Studies of the lower levels of the atmosphere (lowest tens of meters) show that it cools at night when winds do not move warm air into the area. This cooling occurs as heat is lost to space. For this reason, minimum daily temperatures typically occur near sunrise, due to cooling overnight. The nighttime cooling varies with height. With light winds, the cooling is greater near the surface and less aloft, while with stronger winds, which are associated with greater mixing of the air above a particular location, the cooling rate is more uniform with height. Light and strong winds can be documented at a particular location from observed wind data.

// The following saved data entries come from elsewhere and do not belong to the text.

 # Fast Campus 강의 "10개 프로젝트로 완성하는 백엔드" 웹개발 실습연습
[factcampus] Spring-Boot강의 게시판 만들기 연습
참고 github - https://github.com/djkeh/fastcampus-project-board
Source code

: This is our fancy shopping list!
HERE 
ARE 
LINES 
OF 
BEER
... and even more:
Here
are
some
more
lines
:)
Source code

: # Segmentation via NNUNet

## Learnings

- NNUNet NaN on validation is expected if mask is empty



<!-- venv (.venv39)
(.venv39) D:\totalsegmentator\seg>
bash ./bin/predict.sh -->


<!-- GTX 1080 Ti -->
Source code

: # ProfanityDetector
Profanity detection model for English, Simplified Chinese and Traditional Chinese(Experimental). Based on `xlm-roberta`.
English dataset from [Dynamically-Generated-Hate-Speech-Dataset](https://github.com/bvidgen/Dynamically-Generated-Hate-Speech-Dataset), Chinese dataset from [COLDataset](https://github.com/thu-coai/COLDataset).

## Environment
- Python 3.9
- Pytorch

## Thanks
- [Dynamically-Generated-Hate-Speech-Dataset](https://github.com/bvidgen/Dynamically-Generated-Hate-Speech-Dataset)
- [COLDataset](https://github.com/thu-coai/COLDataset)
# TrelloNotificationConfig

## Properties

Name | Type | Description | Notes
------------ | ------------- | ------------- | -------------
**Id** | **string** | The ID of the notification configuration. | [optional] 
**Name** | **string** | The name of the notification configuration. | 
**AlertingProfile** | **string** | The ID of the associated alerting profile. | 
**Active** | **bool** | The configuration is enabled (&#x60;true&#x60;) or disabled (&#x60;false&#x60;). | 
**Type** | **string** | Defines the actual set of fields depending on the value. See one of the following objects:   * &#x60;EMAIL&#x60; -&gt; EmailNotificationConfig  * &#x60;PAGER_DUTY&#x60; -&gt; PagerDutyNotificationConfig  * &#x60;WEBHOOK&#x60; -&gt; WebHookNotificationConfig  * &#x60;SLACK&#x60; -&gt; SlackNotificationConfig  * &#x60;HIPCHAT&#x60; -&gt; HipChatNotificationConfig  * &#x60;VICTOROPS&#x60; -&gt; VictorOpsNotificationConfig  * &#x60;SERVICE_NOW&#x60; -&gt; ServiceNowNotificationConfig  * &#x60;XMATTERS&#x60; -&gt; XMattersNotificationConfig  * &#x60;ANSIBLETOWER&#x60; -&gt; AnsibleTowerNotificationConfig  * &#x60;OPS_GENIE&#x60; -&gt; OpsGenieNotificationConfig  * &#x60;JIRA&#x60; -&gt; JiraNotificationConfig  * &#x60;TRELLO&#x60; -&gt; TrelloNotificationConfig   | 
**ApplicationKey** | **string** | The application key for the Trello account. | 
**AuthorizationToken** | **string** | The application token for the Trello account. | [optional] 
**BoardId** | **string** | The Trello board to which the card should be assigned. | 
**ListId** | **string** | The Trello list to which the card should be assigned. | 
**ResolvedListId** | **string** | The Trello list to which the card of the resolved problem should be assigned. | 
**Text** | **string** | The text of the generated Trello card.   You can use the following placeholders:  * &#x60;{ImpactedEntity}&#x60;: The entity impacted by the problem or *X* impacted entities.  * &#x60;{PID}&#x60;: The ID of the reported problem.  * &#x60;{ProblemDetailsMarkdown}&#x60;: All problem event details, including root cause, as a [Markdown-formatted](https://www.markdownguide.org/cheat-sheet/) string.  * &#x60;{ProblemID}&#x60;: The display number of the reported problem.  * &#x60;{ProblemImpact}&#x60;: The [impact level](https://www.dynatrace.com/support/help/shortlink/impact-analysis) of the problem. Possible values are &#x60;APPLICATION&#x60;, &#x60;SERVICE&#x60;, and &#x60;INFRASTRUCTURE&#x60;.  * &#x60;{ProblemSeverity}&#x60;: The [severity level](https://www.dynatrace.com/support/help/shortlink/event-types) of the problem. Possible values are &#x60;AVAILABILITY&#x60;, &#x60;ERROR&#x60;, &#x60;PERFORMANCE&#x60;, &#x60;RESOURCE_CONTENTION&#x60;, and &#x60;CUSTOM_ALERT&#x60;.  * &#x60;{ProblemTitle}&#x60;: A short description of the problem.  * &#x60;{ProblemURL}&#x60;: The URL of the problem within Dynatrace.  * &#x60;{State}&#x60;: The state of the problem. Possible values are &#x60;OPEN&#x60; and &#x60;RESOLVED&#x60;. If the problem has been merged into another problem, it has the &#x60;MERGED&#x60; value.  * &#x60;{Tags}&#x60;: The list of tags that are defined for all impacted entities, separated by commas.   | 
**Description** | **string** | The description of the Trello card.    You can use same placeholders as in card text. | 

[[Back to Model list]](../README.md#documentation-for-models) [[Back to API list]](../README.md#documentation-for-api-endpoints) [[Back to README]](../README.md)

The rate of heat loss to space is dependent on several factors, including cloudiness and the local atmospheric concentrations of carbon dioxide and of water vapor. Under cloudy conditions, the cooling is much less. Similarly, an atmosphere with higher concentrations of the greenhouse gases, CO2 and H2O, also reduces the cooling at night. Consequently, if there is a long-term trend in greenhouse gas concentrations or cloudiness it will introduce a bias in the observational record of minimum temperatures that will necessarily result in a bias in the long-term surface temperature record.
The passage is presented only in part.